THE great shame is that Harry Kane is an exception.
That the pathological desire and dedication to reach the very top of the game is in short supply.
In an era when Premier League players command, on average, salaries of £2.5million a year, many of them are happy to plod through their professional career.
Of course, there are some very good players but the sacrifices to reach the top of their profession should be standard. Kane, unquestionably, is the gold standard.
He has worked it all out, overcoming the dressing-room cynics to maximise his potential with the help of his own personal chef.
Kane has not got flash. He just got smart.
He is a different specimen to, say, Chelsea’s main man Eden Hazard.
The Belgium forward is usually seen flying out of Chelsea’s training ground to head back to his family the moment Antonio Conte calls a halt to the session.
Hazard, a former PFA Player of the Year, is undeniably one of the game’s greatest talents. Could he do more? Probably.
Cristiano Ronaldo used to tell anybody who cared to listen in the Manchester United dressing room that he would go on to become the best in the world.
The sages at Old Trafford had heard it all before from various players over the years but Ronnie was true to his word.
Gary Neville, who would be infuriated with him as a teenager, remarked that Ronaldo left for the 2006 World Cup “a boy and came back a man”.
Ronaldo took to the weights that summer, returning to United a more powerful, muscular presence. Nobody could knock him off the ball.
He has ignored every temptation since — including alcohol — to give himself the best possible chance of reaching the very top.
Kane, who captained England for the first time at Wembley last night in their World Cup qualifier against Slovenia, shows similar characteristics. He is certainly setting a fine example.

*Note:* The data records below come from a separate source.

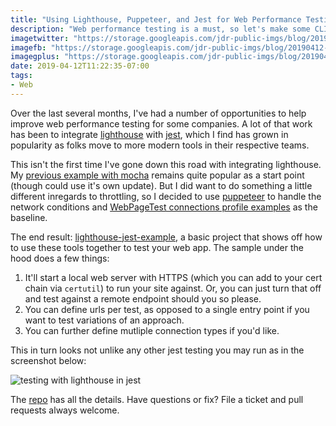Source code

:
 ```yaml
---
title: "Using Lighthouse, Puppeteer, and Jest for Web Performance Testing"
description: "Web performance testing is a must, so let's make some CLI magic with jest, lighthouse, and puppeteer."
imagetwitter: "https://storage.googleapis.com/jdr-public-imgs/blog/20190412-lighthouse-jest-testing-cli.jpg"
imagefb: "https://storage.googleapis.com/jdr-public-imgs/blog/20190412-lighthouse-jest-testing-cli.jpg"
imagegplus: "https://storage.googleapis.com/jdr-public-imgs/blog/20190412-lighthouse-jest-testing-cli.jpg"
date: 2019-04-12T11:22:35-07:00
tags:
- Web
---
```


Over the last several months, I've had a number of opportunities to help improve web performance testing for some companies. A lot of that work has been to integrate [lighthouse](https://github.com/GoogleChrome/lighthouse) with [jest](https://jestjs.io/), which I find has grown in popularity as folks move to more modern tools in their respective teams.

This isn't the first time I've gone down this road with integrating lighthouse. My [previous example with mocha](https://github.com/justinribeiro/lighthouse-mocha-example) remains quite popular as a start point (though could use it's own update). But I did want to do something a little different inregards to throttling, so I decided to use [puppeteer](https://github.com/GoogleChrome/puppeteer) to handle the network conditions and [WebPageTest connections profile examples](https://github.com/WPO-Foundation/webpagetest/blob/master/www/settings/connectivity.ini.sample) as the baseline.

The end result: [lighthouse-jest-example](https://github.com/justinribeiro/lighthouse-jest-example), a basic project that shows off how to use these tools together to test your web app. The sample under the hood does a few things:

1. It'll start a local web server with HTTPS (which you can add to your cert chain via `certutil`) to run your site against. Or, you can just turn that off and test against a remote endpoint should you so please.
2. You can define urls per test, as opposed to a single entry point if you want to test variations of an approach.
3. You can further define mutliple connection types if you'd like.

This in turn looks not unlike any other jest testing you may run as in the screenshot below:

<img src="https://storage.googleapis.com/jdr-public-imgs/blog/20190412-lighthouse-jest-testing-cli.jpg" alt="testing with lighthouse in jest">

The [repo](https://github.com/justinribeiro/lighthouse-jest-example) has all the details. Have questions or fix? File a ticket and pull requests always welcome.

The game has come a long way since former West Ham youth team player Martyn Mullen got some cheap laughs at Frank Lampard’s expense when he was doing some extra sprint drills.

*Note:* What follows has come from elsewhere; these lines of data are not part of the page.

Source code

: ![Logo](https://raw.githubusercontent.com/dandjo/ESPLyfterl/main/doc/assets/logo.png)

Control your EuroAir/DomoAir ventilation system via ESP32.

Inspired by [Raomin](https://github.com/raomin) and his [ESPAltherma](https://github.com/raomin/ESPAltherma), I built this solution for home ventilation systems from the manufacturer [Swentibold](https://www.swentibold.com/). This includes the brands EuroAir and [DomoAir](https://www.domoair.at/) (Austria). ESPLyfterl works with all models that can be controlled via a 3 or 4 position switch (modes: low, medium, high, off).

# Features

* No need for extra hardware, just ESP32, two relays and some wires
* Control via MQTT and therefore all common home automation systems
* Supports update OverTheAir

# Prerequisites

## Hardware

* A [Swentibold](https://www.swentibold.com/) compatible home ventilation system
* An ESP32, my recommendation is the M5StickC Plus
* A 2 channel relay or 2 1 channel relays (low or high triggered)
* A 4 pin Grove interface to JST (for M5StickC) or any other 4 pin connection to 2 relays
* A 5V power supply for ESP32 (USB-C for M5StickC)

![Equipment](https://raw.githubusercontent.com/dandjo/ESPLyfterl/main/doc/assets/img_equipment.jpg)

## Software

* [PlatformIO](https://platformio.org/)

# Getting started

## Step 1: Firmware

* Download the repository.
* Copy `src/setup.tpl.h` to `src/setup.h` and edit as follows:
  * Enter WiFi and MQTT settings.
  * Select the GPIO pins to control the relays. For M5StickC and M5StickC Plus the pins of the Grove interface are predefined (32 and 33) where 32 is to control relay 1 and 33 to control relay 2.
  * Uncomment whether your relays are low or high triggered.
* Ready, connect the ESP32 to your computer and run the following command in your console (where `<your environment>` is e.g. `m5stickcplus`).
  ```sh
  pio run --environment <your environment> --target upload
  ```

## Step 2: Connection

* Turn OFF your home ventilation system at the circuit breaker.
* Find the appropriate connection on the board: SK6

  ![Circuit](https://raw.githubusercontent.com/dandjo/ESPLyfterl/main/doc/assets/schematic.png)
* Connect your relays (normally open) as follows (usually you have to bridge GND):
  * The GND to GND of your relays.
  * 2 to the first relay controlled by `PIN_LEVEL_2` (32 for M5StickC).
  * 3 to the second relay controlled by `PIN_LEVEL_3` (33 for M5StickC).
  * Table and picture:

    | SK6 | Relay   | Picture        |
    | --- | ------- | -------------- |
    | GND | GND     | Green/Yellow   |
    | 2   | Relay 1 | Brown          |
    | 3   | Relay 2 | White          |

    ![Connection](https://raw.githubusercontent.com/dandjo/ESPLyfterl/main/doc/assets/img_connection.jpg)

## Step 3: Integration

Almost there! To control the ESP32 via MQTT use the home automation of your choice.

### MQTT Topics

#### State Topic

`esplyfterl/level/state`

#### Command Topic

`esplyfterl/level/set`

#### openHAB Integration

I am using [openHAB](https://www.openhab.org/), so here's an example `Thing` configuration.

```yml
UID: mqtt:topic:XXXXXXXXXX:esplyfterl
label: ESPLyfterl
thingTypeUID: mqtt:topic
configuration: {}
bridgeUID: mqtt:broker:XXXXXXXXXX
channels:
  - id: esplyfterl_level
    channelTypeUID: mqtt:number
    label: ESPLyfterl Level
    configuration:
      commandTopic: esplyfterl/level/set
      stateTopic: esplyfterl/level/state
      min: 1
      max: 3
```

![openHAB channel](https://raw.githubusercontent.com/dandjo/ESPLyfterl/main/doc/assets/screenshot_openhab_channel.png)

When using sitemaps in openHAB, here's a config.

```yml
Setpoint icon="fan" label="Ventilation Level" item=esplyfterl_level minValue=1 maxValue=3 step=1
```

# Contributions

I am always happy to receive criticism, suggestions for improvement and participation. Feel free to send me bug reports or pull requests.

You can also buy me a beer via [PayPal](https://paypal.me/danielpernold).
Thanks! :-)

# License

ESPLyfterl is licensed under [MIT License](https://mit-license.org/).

“Oi, Lampard, what the f*** are you doing?” he called out when the youth team players were filing out of the Hammers training ground one afternoon.
Lampard’s dedication, jeopardising relationships with his peers by doing something out of the ordinary, took him to the very top.
Even at the 2014 World Cup in Brazil, when Lampard was no longer first pick for England, his attitude never wavered.
He was about to turn 37, with his career slowing down after losing his place in the centre of midfield to Jordan Henderson for the opening game against Italy.
In training, when he was waiting his turn in the queue for shooting practice, Lampard would do sit-ups instead of making small talk with the other players.
A small thing, but Lampard was always ready, making sure he was in the best possible condition.
The mentality required to become a top-class athlete is something the clubs have tuned into.
Ben Lyttleton spent some time with Chelsea’s head of sports science and psychology Tim Harkness when he was researching his highly- regarded book, Edge.
Harkness can test and monitor resilience, monitoring players’ reactions in certain situations when they are taken close to breaking point.
Last season, when the pressure was on in the title race, Chelsea scored a number of late goals to secure victory in difficult moments.
To combine the team ethic with individual mentality to reach for the very top is a difficult challenge.
Sadly, there are not enough players willing to take it on.
NOBODY really got to know Justin Fashanu.
Even the latest film about his life — Forbidden Games — accepts that the former Norwich City and Nottingham Forest striker will remain an enigma.
His darker secrets, such as the reason Fashanu took off from Maryland in the US after he was accused of sexually assaulting a 17-year-old boy, are deeply disturbing.
The case will remain unsolved because he took his own life in May 1998, a month after he was interviewed by US police about the alleged incident.
Credit to the film-makers that this important element of his complicated life has been given due prominence.
Unfortunately nobody has ever been willing to co-operate fully to give a proper insight into Fash’s life away from football.
Without it, we will never get to know him.
RONALD KOEMAN is so grumpy first thing, nobody at Everton knows whether they will get a “good morning” out of him.
The Dutch coach has alienated himself from staff at the training ground.
Players’ gripes include his tactical acumen and appreciation of opponents, which Dutch chiefs are usually famed for.
JACK CORK was unlucky to be overlooked by England when Fabian Delph cried off.
Three Lions boss Gareth Southgate said he was looking to the future when he called up Tottenham’s Harry Winks, 21.
But at 28, Burnley’s midfield star Cork (right) is hardly over the hill — he just does not play for the Prem big boys.
IT seems strange that nobody at Manchester City has won the PFA Players’ Player of the Year since its inception in 1974.
The nation’s darling and Spurs striker Harry Kane will be an obvious contender.
But there could be another City first if they continue this electrifying run under boss Pep Guardiola.